POSTMENOPAUSAL DEPRESSION DEPEND ON MICROGLIAL CASPASE-1–OVERACTIVATION LEADING TO 5-HT INHIBITION IN THE DORSAL RAPHE ​NUCLEI

Postmenopausal depression is a prevalent affective disorder primarily triggered by estrogen withdrawal, yet the localized neuroinflammatory drivers that impair the brain's serotonergic system remain to be fully elucidated. Here, we investigated whether the Caspase-1/ IL-1β axis within the dorsal raphe nuclei (DRN) serves as a fundamental mediator of serotonergic deficiency and subsequent depressive-like behaviors.
Ovariectomized (OVX) mice were utilized to simulate menopausal estrogen deficiency. We performed biochemical and histological screenings across multiple brain regions to identify the primary inflammatory hub. To establish causality, we employed Caspase-1 knockout (Cas-1 KO) mice and conducted DRN-localized microinjections of IL-1β neutralizing antibodies to evaluate their effects on serotonin synthesis and behavioral phenotypes.

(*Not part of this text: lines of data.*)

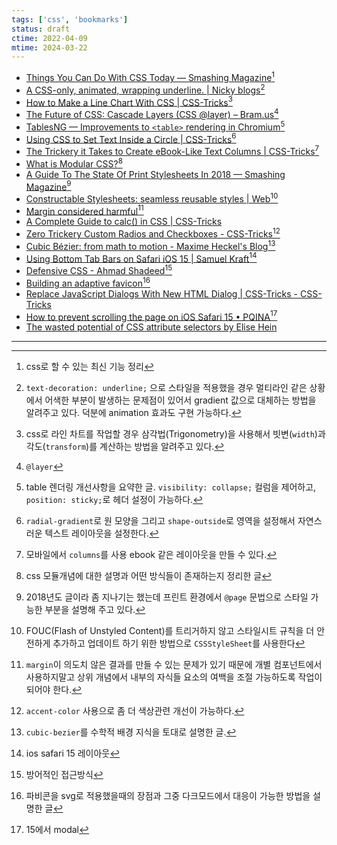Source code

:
 ```yaml
---
tags: ['css', 'bookmarks']
status: draft
ctime: 2022-04-09
mtime: 2024-03-22
---
```


- [Things You Can Do With CSS Today — Smashing Magazine](https://www.smashingmagazine.com/2021/02/things-you-can-do-with-css-today/)[^106-1]
- [A CSS-only, animated, wrapping underline. | Nicky blogs](https://nickymeuleman.netlify.app/blog/css-animated-wrapping-underline)[^106-2]
- [How to Make a Line Chart With CSS | CSS-Tricks](https://css-tricks.com/how-to-make-a-line-chart-with-css/)[^106-3]
- [The Future of CSS: Cascade Layers (CSS @layer) – Bram.us](https://www.bram.us/2021/09/15/the-future-of-css-cascade-layers-css-at-layer/)[^106-4]
- [TablesNG — Improvements to `<table>` rendering in Chromium](https://www.bram.us/2021/06/21/tablesng-improvements-to-table-rendering-in-chromium/)[^106-5]
- [Using CSS to Set Text Inside a Circle | CSS-Tricks](https://css-tricks.com/using-css-to-set-text-inside-a-circle/)[^106-6]
- [The Trickery it Takes to Create eBook-Like Text Columns | CSS-Tricks](https://css-tricks.com/the-trickery-it-takes-to-create-ebook-like-text-columns/)[^106-7]
- [What is Modular CSS?](https://spaceninja.com/2018/09/17/what-is-modular-css/)[^106-8]
- [A Guide To The State Of Print Stylesheets In 2018 — Smashing Magazine](https://www.smashingmagazine.com/2018/05/print-stylesheets-in-2018/)[^106-9]
- [Constructable Stylesheets: seamless reusable styles  |  Web](https://developers.google.com/web/updates/2019/02/constructable-stylesheets)[^106-10]
- [Margin considered harmful](https://mxstbr.com/thoughts/margin)[^106-11]
- [A Complete Guide to calc() in CSS | CSS-Tricks](https://css-tricks.com/a-complete-guide-to-calc-in-css/)
- [Zero Trickery Custom Radios and Checkboxes - CSS-Tricks](https://css-tricks.com/zero-trickery-custom-radios-and-checkboxes/)[^106-13]
- [Cubic Bézier: from math to motion - Maxime Heckel's Blog](https://blog.maximeheckel.com/posts/cubic-bezier-from-math-to-motion/)[^106-14]
- [Using Bottom Tab Bars on Safari iOS 15 | Samuel Kraft](https://samuelkraft.com/blog/safari-15-bottom-tab-bars-web)[^106-15]
- [Defensive CSS - Ahmad Shadeed](https://ishadeed.com/article/defensive-css/)[^106-16]
- [Building an adaptive favicon](https://web.dev/building-an-adaptive-favicon/)[^106-17]
- [Replace JavaScript Dialogs With New HTML Dialog | CSS-Tricks - CSS-Tricks](https://css-tricks.com/replace-javascript-dialogs-html-dialog-element/)
- [How to prevent scrolling the page on iOS Safari 15 • PQINA](https://pqina.nl/blog/how-to-prevent-scrolling-the-page-on-ios-safari/)[^106-18]
- [The wasted potential of CSS attribute selectors by Elise Hein](https://elisehe.in/2022/10/16/attribute-selectors)

---

[^106-1]: css로 할 수 있는 최신 기능 정리
[^106-2]: `text-decoration: underline;` 으로 스타일을 적용했을 경우 멀티라인 같은 상황에서 어색한 부분이 발생하는 문제점이 있어서 gradient 값으로 대체하는 방법을 알려주고 있다. 덕분에 animation 효과도 구현 가능하다.
[^106-3]: css로 라인 차트를 작업할 경우 삼각법(Trigonometry)을 사용해서 빗변(`width`)과 각도(`transform`)를 계산하는 방법을 알려주고 있다.
[^106-4]: `@layer`
[^106-5]: table 렌더링 개선사항을 요약한 글. `visibility: collapse;` 컬럼을 제어하고, `position: sticky;`로 헤더 설정이 가능하다.
[^106-6]: `radial-gradient`로 원 모양을 그리고 `shape-outside`로 영역을 설정해서 자연스러운 텍스트 레이아웃을 설정한다.
[^106-7]: 모바일에서 `columns`를 사용 ebook 같은 레이아웃을 만들 수 있다.
[^106-8]: css 모듈개념에 대한 설명과 어떤 방식들이 존재하는지 정리한 글
[^106-9]: 2018년도 글이라 좀 지나기는 했는데 프린트 환경에서 `@page` 문법으로 스타일 가능한 부분을 설명해 주고 있다.
[^106-10]: FOUC(Flash of Unstyled Content)를 트리거하지 않고 스타일시트 규칙을 더 안전하게 추가하고 업데이트 하기 위한 방법으로  `CSSStyleSheet`를 사용한다
[^106-11]: `margin`이 의도치 않은 결과를 만들 수 있는 문제가 있기 때문에 개별 컴포넌트에서 사용하지말고 상위 개념에서 내부의 자식들 요소의 여백을 조절 가능하도록 작업이 되어야 한다.
[^106-12]: `calc`
[^106-13]: `accent-color` 사용으로 좀 더 색상관련 개선이 가능하다.
[^106-14]: `cubic-bezier`를 수학적 배경 지식을 토대로 설명한 글.
[^106-15]: ios safari 15 레이아웃
[^106-16]: 방어적인 접근방식
[^106-17]: 파비콘을 svg로 적용했을때의 장점과 그중 다크모드에서 대응이 가능한 방법을 설명한 글
[^106-18]: 15에서 modal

Estrogen deficiency led to a significant downregulation of ERβ expression specifically within the DRN, which triggered the recruitment of the NLRP3 inflammasome and the subsequent activation of Caspase-1. This localized activation resulted in the overproduction of mature IL-1β, which was found to directly suppress the expression of tryptophan hydroxylase 2 (TPH2), the rate-limiting enzyme for serotonin (5-HT) synthesis.
Consequently, OVX mice exhibited robust depressive-like behaviors. Notably, the genetic deletion of Caspase-1 completely abolished the OVX-induced elevation of IL-1β, restored TPH2 expression, and rescued 5-HT levels in the DRN, effectively preventing the development of depressive-like phenotypes. Furthermore, pharmacological neutralization of IL-1β specifically within the DRN mimicked the protective effects observed in Cas-1 KO mice, confirming the site-specific role of this inflammatory axis.
Our findings demonstrate that the DRN-specific Caspase-1/ IL-1β axis acts as a master regulator of serotonergic dysfunction during estrogen deficiency.